In allen Mythologien spielen Vögel eine große Rolle. Dabei werden die verschiedensten Vogelarten als Gleichnis für unterschiedlichste Funktionen beziehungsweise deren Bild gebraucht.

Jedem Kenner des Ring ist natürlich die Rolle des „Waldvogel" ein Begriff. Eine Rolle die Wagner ursprünglich einer Knabenstimme zugewiesen hat, auch wenn die Aufführungspraxis seit Wagners Zeit fast ausnahmslos aus Gründen der außerordentlichen sängerischen und musikalischen Schwierigkeiten dazu geführt hat, die Rolle von Frauenstimmen singen zu lassen. Es steht aber außer Zweifel, dass Wagner, nicht nur auf Grund seiner autographen Anweisung, ein Experiment machen wollte. Aus der musikalischen Dramaturgie in Siegfried ist deutlich ablesbar, dass die erste Frau, die auf der Bühne sichtbar und hörbar werden darf, Brünnhilde ist, die Siegfried das Fürchten lehrt. Überdies wissen wir natürlich auch, dass Wagner in seiner Dresdner Schulzeit mit den Knabenstimmen des Dresdner Kreuzchor in direkten Kontakt kam, die für einen bleibenden Eindruck bei ihm sorgten, was sich auch in anderen Werken widerspiegelt (Tannhäuser und Parsifal).
Auf Grund Wotans - aus der Emotion des Abschieds von Brünnhilde geborenen -„Willen zum Untergang“ und seiner Idee vom freien Helden, der von ihm unbeeinflusst sein soll, muss er doch nach einer Möglichkeit suchen, Siegfrieds (seines Enkels) Weg zu beeinflussen, um seine Macht an eine neue Generation von Menschen weiterzugeben.

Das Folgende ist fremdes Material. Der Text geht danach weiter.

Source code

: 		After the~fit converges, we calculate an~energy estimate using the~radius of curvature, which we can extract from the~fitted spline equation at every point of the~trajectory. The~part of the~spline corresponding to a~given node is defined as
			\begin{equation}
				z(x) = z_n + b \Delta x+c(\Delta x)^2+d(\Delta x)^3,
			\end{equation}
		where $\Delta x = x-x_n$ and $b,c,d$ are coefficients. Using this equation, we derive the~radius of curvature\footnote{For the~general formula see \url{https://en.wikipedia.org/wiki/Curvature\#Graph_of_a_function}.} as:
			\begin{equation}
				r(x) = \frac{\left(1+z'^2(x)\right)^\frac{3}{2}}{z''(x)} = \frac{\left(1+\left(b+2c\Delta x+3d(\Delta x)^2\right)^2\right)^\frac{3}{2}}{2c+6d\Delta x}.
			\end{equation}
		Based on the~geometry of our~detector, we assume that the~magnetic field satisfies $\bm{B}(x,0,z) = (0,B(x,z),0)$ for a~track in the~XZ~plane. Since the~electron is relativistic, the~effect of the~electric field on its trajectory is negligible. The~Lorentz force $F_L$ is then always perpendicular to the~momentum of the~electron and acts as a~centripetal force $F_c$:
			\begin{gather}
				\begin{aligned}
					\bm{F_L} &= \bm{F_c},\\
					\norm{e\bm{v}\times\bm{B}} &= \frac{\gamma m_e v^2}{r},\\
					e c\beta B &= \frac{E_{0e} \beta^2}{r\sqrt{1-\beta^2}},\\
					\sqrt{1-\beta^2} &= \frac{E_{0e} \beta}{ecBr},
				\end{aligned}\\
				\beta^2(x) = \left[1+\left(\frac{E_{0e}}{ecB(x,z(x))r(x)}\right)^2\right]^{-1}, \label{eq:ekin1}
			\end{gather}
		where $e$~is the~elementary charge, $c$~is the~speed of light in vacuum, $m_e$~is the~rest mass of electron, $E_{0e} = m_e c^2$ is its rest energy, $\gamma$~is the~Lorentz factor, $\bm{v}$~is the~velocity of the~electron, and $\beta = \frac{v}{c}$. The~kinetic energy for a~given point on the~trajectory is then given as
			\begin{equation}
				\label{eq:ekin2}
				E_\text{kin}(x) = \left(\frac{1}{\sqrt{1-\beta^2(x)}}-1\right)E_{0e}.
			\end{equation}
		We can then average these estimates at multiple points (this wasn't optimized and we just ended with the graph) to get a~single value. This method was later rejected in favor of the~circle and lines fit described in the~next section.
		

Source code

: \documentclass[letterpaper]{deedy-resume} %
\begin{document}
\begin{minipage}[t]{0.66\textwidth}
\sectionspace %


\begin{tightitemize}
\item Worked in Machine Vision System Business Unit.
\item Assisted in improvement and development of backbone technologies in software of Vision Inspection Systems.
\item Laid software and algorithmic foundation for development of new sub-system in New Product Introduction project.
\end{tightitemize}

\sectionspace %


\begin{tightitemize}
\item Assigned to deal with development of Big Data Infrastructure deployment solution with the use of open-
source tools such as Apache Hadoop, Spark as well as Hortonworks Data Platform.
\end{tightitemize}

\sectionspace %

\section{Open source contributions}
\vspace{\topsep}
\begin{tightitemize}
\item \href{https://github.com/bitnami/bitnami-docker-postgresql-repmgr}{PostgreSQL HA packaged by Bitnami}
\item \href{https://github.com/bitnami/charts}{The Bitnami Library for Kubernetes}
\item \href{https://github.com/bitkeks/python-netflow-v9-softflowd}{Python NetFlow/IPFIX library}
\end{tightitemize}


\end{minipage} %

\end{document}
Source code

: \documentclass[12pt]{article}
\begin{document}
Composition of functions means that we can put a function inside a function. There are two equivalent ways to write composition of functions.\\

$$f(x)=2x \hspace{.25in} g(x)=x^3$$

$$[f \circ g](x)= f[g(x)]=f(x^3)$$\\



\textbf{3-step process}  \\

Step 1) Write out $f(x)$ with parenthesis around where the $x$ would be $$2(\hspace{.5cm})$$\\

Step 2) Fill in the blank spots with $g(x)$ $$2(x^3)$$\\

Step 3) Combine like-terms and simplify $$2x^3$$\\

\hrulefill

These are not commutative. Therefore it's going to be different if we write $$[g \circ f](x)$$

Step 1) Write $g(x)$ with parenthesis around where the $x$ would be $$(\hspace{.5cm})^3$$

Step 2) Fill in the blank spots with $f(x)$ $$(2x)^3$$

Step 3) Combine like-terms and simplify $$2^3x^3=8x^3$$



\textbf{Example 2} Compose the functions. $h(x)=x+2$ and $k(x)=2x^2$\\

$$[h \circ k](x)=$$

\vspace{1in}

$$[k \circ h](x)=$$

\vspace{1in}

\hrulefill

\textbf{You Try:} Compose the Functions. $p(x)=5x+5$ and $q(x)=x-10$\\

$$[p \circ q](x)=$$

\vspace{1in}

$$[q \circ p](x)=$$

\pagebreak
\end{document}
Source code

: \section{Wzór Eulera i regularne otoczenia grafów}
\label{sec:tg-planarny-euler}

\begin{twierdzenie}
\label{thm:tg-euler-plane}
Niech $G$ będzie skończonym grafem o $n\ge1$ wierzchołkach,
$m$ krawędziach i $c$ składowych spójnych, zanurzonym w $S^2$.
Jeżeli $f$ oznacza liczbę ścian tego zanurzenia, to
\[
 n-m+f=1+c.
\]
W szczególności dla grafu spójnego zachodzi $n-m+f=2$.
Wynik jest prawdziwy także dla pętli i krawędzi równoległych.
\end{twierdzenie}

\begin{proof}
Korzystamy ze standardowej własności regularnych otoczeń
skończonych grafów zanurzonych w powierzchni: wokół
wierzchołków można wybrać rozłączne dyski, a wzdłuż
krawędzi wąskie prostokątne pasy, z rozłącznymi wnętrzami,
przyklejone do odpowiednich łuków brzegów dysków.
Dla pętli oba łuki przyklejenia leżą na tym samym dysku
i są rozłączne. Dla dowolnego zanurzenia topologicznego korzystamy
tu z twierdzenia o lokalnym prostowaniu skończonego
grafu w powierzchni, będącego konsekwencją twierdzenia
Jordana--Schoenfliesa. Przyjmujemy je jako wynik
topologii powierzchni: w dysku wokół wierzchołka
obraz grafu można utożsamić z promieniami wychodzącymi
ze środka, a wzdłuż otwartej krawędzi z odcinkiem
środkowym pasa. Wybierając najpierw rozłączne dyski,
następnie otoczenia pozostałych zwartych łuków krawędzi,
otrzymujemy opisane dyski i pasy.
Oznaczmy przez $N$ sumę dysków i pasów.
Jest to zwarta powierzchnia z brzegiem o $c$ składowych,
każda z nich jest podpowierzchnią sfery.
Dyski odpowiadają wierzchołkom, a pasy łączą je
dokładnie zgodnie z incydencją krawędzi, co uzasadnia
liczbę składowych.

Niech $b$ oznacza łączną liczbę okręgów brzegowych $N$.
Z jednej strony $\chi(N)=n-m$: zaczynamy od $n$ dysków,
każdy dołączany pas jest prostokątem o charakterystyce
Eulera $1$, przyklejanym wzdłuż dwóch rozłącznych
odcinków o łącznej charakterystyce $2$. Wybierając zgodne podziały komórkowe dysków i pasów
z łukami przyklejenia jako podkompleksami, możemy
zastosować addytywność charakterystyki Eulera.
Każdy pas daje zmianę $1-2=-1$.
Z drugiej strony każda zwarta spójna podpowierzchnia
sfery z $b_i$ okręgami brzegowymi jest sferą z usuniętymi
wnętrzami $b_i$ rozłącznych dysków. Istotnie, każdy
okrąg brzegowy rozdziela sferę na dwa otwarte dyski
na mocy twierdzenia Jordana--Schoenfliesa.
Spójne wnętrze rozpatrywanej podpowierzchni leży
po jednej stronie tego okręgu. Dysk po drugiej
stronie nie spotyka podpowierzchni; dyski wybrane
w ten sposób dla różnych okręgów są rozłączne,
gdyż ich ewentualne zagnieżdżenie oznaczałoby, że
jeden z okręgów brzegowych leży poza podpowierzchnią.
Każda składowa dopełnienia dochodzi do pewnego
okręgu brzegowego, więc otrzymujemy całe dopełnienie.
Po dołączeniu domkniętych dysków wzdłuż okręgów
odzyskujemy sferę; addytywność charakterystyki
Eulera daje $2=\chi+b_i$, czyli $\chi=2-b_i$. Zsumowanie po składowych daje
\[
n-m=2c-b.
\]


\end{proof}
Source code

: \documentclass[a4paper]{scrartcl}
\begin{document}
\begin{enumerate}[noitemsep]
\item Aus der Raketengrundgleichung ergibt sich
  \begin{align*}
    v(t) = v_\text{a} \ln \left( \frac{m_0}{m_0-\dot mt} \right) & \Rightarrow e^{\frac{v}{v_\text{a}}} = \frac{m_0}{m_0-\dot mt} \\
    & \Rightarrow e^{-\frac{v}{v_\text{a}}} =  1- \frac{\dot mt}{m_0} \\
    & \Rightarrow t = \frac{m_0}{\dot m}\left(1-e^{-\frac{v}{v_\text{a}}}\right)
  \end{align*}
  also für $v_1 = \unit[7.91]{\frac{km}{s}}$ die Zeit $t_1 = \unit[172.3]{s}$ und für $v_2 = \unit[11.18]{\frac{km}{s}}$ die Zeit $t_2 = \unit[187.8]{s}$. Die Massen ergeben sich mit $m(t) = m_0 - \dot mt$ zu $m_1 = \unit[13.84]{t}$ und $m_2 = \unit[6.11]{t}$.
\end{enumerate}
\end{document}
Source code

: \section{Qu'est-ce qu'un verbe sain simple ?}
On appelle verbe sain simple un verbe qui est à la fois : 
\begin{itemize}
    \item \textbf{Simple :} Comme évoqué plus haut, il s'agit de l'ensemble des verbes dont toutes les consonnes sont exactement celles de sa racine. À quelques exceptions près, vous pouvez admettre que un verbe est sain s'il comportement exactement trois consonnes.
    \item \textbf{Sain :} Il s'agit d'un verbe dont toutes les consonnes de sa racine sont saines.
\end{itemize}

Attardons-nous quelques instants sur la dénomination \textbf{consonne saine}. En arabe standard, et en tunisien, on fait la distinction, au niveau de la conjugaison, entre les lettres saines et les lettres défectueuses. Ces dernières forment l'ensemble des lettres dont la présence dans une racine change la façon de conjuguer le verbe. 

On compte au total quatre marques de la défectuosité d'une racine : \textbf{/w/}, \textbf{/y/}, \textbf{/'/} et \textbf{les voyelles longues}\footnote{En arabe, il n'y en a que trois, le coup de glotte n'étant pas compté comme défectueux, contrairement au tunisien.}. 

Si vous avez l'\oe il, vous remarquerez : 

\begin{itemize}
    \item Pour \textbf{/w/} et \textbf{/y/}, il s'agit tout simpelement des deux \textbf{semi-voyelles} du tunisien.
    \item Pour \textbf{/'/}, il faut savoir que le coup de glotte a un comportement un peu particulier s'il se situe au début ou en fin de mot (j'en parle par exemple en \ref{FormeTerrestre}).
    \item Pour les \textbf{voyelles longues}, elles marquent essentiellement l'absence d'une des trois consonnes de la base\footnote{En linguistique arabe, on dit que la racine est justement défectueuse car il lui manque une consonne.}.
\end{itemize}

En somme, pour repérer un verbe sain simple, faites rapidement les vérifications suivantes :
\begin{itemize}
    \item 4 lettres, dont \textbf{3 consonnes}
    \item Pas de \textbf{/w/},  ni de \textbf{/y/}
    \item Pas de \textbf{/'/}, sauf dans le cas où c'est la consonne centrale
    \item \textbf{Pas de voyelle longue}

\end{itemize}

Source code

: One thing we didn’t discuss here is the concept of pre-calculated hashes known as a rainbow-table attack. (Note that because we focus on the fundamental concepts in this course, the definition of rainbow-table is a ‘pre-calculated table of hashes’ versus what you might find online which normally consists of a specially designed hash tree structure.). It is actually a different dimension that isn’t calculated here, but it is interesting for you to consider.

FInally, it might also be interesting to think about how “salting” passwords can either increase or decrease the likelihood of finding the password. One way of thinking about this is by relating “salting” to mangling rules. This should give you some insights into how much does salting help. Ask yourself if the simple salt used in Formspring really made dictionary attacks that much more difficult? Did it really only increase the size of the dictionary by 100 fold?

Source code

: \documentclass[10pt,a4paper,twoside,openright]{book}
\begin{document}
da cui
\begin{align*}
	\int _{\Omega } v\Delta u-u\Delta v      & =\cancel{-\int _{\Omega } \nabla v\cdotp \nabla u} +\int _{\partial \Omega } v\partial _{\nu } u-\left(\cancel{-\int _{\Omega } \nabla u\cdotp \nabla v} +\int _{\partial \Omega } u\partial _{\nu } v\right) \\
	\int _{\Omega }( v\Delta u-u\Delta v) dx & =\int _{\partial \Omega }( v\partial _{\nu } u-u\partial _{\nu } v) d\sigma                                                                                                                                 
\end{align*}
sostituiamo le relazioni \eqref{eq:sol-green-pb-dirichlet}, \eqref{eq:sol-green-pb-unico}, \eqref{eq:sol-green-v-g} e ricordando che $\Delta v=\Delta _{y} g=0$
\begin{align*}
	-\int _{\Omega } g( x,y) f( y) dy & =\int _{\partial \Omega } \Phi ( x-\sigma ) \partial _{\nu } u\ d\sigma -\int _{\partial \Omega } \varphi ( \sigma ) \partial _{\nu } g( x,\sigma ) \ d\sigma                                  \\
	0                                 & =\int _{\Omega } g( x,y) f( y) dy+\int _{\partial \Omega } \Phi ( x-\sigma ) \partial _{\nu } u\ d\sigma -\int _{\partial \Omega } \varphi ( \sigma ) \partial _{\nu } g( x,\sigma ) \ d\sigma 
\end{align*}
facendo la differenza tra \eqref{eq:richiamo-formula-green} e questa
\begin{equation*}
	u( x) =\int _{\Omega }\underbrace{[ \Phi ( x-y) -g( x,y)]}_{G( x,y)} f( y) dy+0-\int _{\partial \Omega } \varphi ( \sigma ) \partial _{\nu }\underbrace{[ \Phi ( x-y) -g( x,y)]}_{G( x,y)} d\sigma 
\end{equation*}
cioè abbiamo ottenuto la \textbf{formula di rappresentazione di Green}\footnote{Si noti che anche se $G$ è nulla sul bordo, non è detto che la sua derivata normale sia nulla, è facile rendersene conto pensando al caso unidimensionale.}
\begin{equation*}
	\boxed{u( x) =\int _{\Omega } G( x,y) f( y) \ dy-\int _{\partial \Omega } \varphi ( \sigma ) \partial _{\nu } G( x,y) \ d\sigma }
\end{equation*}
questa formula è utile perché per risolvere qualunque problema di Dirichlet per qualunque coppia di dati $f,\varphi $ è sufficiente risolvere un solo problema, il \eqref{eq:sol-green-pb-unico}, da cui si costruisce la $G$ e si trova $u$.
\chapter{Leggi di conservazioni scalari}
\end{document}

Musikalisch lässt sich das verfolgen an dem einzigen Leitmotiv, dem Wagner selbst einen Namen gegeben hat, dem Welterbschaftsmotiv. Es erklingt erstmalig im Dialog zwischen Wotan und Erda am Anfang des dritten Aktes von Siegfried. Die Musik spricht aus, was Wagners Text nur andeutet: „Um der Götter Ende grämt mich die Angst nicht, seit mein Wunsch es will. Was in des Zwiespalt’s wildem Schmerze verzweifelnd einst (in Walküre) ich beschloss, froh und freudig führe frei ich nun aus". Danach erklingt das Welterbschaftsmotiv, Wotans Idee, die Herrschaft über die Welt an eine neue Generation von Menschen, nicht Göttern, weiterzugeben. Danach wird auch der Text deutlicher „...dem herrlichsten Wälsung (Siegfried) weis´ ich mein Erbe nun an." Mit diesem Motiv endet die Oper Siegfried auch noch optimistisch. Um aber seinen Enkel bis zu diesem Punkt zu führen, muss Wotan zu Mitteln greifen, die die Freiheit von Siegfried nicht beeinträchtigen. Da Vögel im allgemeinen als Symbol der Freiheit angesehen werden und der Vogel auch singen muss, ist natürlich ein Waldvöglein naheliegend, welches Wotan als Führer für Siegfried ausersieht. Da erscheint es verwirrend, dass er in seiner Begegnung als Wanderer mit seinem sehr pubertären Enkel singt, nachdem Siegfried der Waldvogel entschwunden ist „Es floh dir zu seinem Heil. Den Herrn der Raben errieth es hier: weh´ ihm, holen sie´s ein!" Zunächst erklärt Wotan damit noch einmal indirekt, dass er ja Siegfried nicht direkt beeinflussen darf und dass er deswegen verbalen Abstand zu dem Waldvogel nehmen muss. Außerdem führt er gleichzeitig zwei neue Vögel ein, die in den meisten Produktionen unbeachtet bleiben, da sie nicht als Rolle aufgeführt sind, sondern nur im Text und den Regieanweisungen erwähnt werden: Zwei Raben. Zunächst stehen die Raben in der mythologischen Rangordnung als Symbol für Klugheit weit über dem Waldvogel, der nur nachsprechen kann, was man ihm (in dem Fall Wotan) vorgesagt hat. Gleichzeitig werden zwei Figuren in den Kosmos des Ring eingeführt, die im weiteren Verlauf der Götterdämmerung die Rolle des Gottes Wotan übernehmen.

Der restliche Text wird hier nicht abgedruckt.